With the activation of the 2021 EM Outpatient coding changes as of January 1, 2021, clearly documenting the medical necessity of an outpatient E/M visit is just as important. We have heard from clinicians that the 2021 EM coding guidelines will be more familiar and consistent with the way they practice.

However, many EMR records now carry ICD-10 codes for MIPS purposes and to “tell the story” of the health of the patient. Though a provider may not be managing all of the conditions, some conditions outside of their care may enter into the risk and complexity of the conditions the provider is managing.

The new 2021 E/M Guidelines focus on medical decision making as it relates to the care the provider is providing to the patient’s condition(s). Providers will need to document to support billing, as well as to be clear if reviewed by an outside reviewer in the future.

Here are some thoughts to consider.

How are you training your providers to clearly document what is to be billed and what conditions, though not billed, impact the risk and complexity of the provider’s care of the patient?

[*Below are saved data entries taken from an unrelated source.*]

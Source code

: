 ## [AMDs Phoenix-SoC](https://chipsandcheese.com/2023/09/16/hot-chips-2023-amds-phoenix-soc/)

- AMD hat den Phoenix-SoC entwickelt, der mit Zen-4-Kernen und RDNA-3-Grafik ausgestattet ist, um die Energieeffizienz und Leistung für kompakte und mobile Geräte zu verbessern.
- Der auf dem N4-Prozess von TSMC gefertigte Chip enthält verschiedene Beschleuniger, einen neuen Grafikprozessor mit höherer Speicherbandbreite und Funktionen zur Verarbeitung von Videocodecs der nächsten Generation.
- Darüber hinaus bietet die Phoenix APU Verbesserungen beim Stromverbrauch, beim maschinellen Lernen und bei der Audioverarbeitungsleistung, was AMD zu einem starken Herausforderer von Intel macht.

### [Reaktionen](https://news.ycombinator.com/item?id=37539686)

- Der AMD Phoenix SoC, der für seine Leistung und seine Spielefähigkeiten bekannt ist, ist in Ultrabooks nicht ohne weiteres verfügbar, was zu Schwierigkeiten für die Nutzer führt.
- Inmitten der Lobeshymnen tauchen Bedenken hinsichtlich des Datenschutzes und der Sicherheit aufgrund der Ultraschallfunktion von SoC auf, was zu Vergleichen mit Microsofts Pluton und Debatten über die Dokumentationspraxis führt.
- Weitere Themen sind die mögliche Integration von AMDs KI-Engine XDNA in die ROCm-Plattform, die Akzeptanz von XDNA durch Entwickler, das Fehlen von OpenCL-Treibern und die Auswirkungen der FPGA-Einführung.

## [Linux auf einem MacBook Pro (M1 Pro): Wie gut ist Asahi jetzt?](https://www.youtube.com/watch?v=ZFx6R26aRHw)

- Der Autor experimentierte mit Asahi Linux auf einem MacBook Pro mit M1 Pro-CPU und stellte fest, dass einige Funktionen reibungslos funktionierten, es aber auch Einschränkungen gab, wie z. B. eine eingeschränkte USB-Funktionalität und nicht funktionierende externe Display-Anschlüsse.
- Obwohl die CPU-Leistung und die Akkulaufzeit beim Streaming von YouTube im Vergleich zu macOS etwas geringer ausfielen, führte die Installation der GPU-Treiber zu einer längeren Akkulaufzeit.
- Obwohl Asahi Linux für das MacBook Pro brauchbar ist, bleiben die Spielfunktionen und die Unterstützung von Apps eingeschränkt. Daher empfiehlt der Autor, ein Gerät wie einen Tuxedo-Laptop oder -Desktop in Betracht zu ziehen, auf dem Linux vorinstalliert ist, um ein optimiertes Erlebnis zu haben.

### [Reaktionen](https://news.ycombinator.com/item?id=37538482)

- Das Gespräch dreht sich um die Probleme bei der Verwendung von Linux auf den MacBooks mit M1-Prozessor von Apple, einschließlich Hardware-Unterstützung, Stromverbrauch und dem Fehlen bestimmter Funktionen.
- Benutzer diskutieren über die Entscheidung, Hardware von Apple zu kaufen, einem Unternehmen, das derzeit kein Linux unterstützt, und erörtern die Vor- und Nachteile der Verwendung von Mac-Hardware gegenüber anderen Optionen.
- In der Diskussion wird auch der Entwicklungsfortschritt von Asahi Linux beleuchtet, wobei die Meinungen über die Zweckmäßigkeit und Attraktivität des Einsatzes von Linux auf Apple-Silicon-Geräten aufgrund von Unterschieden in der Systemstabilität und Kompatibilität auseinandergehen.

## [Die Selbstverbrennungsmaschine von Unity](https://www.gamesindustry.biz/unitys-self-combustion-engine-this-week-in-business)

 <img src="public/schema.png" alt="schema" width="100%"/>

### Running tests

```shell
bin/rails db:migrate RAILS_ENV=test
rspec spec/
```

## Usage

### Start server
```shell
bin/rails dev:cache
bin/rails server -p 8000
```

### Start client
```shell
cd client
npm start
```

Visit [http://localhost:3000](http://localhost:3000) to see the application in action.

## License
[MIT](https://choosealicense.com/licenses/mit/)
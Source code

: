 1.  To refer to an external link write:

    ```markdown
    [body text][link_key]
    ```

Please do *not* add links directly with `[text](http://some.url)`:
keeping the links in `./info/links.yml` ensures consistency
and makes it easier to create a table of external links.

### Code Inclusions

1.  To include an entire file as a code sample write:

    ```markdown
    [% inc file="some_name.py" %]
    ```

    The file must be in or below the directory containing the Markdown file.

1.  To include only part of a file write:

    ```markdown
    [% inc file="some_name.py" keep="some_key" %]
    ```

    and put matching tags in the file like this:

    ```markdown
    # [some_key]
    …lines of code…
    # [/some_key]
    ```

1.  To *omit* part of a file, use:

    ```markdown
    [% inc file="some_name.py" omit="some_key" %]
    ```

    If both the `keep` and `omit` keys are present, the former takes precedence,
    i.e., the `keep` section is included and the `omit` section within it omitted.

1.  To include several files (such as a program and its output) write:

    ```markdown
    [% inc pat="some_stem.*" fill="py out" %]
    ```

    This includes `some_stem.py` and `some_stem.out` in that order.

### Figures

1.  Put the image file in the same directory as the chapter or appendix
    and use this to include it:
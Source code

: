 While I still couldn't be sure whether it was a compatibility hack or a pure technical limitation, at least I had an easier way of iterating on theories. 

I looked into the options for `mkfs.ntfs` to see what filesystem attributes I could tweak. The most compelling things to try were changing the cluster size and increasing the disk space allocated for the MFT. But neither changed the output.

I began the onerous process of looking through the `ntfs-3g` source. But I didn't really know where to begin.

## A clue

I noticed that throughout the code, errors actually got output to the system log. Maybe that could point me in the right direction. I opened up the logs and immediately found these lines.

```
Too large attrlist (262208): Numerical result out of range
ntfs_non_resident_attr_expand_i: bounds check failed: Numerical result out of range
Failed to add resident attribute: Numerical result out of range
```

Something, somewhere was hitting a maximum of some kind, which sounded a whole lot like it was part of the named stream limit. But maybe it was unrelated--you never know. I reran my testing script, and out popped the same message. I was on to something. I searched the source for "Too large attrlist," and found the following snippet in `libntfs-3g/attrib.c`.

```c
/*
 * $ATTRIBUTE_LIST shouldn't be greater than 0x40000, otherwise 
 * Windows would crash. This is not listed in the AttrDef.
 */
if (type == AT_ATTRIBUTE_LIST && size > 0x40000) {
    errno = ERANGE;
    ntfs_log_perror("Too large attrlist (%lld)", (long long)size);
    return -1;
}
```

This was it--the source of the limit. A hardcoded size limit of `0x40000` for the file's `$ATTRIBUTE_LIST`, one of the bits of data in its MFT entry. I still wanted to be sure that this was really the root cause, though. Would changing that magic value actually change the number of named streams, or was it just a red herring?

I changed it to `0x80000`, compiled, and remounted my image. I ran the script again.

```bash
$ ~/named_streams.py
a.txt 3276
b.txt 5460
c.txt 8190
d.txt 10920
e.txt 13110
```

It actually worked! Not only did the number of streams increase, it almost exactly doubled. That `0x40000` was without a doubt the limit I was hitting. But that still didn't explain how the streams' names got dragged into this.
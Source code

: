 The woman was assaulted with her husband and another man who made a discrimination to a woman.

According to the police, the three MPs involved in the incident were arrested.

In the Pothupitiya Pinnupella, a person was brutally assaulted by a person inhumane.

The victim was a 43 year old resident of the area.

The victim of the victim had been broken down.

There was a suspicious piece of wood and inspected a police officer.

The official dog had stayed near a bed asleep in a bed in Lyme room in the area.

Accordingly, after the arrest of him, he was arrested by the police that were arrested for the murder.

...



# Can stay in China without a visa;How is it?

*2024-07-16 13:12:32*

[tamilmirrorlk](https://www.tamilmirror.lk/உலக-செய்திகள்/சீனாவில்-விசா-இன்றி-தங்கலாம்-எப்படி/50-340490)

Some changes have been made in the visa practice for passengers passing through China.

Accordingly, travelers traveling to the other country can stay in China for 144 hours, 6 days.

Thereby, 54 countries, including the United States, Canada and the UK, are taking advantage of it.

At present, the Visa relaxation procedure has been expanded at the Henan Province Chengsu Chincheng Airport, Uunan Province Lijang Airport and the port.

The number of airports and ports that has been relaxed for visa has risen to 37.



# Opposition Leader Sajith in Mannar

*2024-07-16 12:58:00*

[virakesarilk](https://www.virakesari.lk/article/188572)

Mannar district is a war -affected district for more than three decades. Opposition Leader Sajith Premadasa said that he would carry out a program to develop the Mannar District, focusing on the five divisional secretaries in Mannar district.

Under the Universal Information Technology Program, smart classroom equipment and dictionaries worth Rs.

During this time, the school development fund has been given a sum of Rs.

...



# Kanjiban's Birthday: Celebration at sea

Does your encounter note clearly delineate between notes taken by MA for non-billed ICD-10s, and notes by the provider referring to conditions that impact the management of patient care?

Should I use Data to be Reviewed and Analyzed: Minimal or None?

This week’s question: “Could you please explain what the Minimal Data to be Reviewed check box would be used for? In what instances would we use this?”

The AMA’s Data to be Reviewed and Analyzed column lists “Minimal or none”  as part of the definition for a Straightforward MDM.

A Straightfoward MDM defines the lowest E/M code level a provider will be coded – an E/M code “level 2” – 99202 or 99212.

Whatever “cheat sheet,” software, checklist you are using, coding an E/M code using “no data reviewed or analyzed” seems counter intuitive and may be difficult to defend.

If we look at the pre-2021 (1995 / 1997) MDM’s Data to be Reviewed and Analyzed – it also lists tests, old records, external sources, etc.

AMA – E/M Office Visit 2021

Slides 50 says

MDM: Amount and/or Complexity of Data to be Reviewed and Analyzed

• Simplified and standardized contractor scoring guidelines

• Emphasized clinically important activities over number of documents

• Need to account for quantity of documents ordered/reviewed (as it is MDM work)

Note that the goal for the Data to be Reviewed and Analyzed section is meant to quantify its impact on the effort in medical decision making (“it is MDM work”).

As we’ve highlighted in prior articles, having a definition for 99202 or 99212 and/or asking providers to document for complexity of diagnosis and risk of morbidity would provide a more compliant process to bill for any E/M code.

With a “grey area” such as Data To be Reviewed minimal or none, how providers are trained to document will need to be defensible in a retrospective audit review. It is best to document the methods and definitions your organization defines in your standard operating procedures.